__EXERCISE__.
Look over the lines below. Report each one that includes the string "walk".

__RECORDS FOR PROCESSING__.
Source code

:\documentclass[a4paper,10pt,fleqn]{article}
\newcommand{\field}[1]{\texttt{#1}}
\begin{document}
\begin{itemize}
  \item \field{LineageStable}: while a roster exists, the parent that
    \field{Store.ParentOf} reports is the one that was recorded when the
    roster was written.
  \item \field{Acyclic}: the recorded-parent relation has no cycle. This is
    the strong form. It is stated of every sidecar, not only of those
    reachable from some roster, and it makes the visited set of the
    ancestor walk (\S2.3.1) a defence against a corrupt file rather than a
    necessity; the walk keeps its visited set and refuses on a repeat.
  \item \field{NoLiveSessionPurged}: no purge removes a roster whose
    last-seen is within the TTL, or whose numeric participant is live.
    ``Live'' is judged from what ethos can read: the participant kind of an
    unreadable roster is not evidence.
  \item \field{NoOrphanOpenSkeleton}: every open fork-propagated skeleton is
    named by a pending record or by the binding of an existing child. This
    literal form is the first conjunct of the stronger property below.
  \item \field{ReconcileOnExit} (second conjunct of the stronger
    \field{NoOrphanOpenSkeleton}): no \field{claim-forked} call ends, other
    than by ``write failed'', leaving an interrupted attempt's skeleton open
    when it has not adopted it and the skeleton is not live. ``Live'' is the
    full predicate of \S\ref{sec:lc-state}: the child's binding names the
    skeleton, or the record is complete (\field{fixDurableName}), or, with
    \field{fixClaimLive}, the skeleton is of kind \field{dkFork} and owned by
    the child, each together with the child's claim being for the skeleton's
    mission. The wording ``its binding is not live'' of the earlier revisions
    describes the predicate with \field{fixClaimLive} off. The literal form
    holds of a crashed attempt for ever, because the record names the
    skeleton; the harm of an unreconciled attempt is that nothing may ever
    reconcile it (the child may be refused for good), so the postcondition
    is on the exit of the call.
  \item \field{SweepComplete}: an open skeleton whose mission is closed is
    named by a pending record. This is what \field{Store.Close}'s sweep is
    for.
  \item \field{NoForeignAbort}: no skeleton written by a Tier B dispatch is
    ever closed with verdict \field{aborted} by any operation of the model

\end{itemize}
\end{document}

__WRITTEN ANSWER__.
    ancestor walk (\S2.3.1) a defence against a corrupt file rather than a
    necessity; the walk keeps its visited set and refuses on a repeat.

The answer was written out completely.